In the lead up to this weekend’s March For Our Lives, a massive national rally for gun reform, a mock startup called Bulletproof Junior trolled everyone into thinking they were selling bulletproof vests for kids. Why? To illustrate that there might be real demand for that product and point out the unacceptable nature of that situation. And also, as it turns out, to remind people to contact their representatives in Washington.
Creatives from various New York and Los Angeles based advertising firms came together to build the mock website. When site visitors click the “Our Story” tab, Bulletproof Junior cheekily writes about how in the face of US politicians treating school shootings like they’re “an American standard.” The fake company is described as an attempt to “turn a lack of action into a mass-produced, style-oriented, reaction.”
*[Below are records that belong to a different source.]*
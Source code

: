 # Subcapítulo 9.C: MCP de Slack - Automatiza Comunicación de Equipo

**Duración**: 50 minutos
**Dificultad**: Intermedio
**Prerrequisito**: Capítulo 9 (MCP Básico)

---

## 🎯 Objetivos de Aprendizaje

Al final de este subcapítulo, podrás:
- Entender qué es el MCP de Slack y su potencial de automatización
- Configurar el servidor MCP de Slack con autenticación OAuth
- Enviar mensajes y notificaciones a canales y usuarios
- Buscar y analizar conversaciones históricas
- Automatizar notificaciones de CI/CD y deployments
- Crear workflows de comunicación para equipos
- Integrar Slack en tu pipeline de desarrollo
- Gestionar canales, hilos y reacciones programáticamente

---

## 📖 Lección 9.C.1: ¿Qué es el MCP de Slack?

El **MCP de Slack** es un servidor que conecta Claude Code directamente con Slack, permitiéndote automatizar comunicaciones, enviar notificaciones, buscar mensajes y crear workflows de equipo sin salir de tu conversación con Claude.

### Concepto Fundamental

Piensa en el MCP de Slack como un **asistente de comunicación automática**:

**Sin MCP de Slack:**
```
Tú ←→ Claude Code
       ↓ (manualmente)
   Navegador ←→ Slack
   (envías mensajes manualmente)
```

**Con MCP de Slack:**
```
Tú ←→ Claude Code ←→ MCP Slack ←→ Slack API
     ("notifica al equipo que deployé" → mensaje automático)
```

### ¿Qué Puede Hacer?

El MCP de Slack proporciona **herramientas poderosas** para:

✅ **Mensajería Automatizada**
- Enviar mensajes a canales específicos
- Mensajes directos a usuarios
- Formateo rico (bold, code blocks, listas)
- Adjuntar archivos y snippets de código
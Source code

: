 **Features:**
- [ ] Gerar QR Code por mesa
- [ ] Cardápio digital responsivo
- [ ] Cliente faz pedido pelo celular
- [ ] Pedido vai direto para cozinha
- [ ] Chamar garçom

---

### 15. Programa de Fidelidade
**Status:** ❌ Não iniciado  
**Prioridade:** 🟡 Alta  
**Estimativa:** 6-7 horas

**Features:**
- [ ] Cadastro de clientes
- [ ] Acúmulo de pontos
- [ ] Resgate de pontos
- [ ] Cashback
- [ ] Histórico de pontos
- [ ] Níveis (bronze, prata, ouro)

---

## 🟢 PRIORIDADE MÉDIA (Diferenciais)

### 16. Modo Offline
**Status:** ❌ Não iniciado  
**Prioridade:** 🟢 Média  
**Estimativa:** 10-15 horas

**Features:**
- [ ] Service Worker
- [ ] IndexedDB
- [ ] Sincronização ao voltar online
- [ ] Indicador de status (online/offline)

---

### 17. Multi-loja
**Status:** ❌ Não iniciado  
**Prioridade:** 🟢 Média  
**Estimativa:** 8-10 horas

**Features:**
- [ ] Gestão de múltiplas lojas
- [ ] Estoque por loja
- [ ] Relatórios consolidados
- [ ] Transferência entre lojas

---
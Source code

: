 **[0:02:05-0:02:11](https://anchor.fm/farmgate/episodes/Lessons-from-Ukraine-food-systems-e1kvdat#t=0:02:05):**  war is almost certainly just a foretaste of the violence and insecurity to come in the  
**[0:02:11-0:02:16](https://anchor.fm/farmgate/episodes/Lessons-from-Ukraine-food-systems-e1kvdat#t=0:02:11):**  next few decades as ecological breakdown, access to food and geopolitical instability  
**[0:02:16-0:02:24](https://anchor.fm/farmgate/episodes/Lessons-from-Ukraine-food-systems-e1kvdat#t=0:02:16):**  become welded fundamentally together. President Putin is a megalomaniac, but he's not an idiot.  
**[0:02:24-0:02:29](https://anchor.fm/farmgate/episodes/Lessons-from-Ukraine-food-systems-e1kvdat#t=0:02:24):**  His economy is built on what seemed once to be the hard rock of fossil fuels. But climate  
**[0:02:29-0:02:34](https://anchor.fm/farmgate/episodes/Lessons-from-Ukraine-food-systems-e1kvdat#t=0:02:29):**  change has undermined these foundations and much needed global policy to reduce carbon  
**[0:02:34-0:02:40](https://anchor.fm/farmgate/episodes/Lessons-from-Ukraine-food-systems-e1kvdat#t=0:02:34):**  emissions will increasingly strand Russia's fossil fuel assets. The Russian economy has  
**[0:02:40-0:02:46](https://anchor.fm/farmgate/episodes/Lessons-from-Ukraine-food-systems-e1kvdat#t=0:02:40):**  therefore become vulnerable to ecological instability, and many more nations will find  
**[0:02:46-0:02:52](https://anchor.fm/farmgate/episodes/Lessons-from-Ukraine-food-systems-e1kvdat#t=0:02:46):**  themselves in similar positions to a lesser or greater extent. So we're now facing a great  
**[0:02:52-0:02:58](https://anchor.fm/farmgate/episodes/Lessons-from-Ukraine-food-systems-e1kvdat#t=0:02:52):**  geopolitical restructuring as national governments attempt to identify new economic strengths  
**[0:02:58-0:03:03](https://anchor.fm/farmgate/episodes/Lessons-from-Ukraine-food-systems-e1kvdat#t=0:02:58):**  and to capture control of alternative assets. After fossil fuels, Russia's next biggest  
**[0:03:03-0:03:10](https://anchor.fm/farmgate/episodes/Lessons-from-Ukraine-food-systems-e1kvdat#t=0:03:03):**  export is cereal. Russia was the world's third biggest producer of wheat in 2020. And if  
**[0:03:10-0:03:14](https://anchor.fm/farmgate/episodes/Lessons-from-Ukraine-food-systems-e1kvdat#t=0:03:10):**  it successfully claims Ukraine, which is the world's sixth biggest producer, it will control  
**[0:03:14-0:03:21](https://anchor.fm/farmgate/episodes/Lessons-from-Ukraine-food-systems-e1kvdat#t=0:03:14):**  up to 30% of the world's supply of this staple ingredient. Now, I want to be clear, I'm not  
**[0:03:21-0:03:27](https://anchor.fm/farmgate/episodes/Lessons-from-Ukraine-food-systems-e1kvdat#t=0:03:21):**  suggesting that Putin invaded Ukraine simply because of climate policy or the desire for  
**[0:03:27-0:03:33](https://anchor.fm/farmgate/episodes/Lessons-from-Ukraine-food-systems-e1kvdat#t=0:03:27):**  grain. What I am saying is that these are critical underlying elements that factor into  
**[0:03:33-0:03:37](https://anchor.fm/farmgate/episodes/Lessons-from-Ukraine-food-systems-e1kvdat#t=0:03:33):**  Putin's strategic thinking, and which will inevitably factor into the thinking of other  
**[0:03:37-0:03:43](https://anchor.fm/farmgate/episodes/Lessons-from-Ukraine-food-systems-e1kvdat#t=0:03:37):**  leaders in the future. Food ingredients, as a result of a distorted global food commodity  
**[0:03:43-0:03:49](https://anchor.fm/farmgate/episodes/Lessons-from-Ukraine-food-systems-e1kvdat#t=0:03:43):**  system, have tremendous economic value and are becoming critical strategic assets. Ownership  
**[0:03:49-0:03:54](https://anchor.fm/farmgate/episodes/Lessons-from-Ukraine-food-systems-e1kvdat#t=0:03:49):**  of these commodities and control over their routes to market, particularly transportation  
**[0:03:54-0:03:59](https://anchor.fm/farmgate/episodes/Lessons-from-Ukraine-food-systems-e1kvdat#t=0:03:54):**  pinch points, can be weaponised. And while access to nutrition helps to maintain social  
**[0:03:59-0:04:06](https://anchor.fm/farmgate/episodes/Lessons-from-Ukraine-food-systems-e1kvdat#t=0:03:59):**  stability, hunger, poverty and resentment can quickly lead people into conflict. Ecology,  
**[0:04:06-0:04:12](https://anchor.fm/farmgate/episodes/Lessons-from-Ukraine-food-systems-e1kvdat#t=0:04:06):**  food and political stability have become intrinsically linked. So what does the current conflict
The vest come in sizes suitable toddlers, pre-teens, and teenagers (not really). And each has a bone-chilling feature. The toddler vest “plays nursery rhymes to soothe your child’s pounding heart rate” (not really). The pre-teen one glows in the dark (not really). The teen one comes with Bluetooth speakers (not really). Each of the designs is fully replaceable “If shot within first two months of purchase” (again, not really).
“Kids don’t need bulletproof vests,” reads the site’s disclaimer. “They need voters demanding change.”
The site isn’t just a gag or means for some group of arty-folks to try and change your heart or introduce you to a problem. The site is an invitation to participate in the political process and try and to people. Once a visitor enters his or her zip code, they are prompted to tweet at their Senator, register to vote, give blood, or donate to March For Our Lives.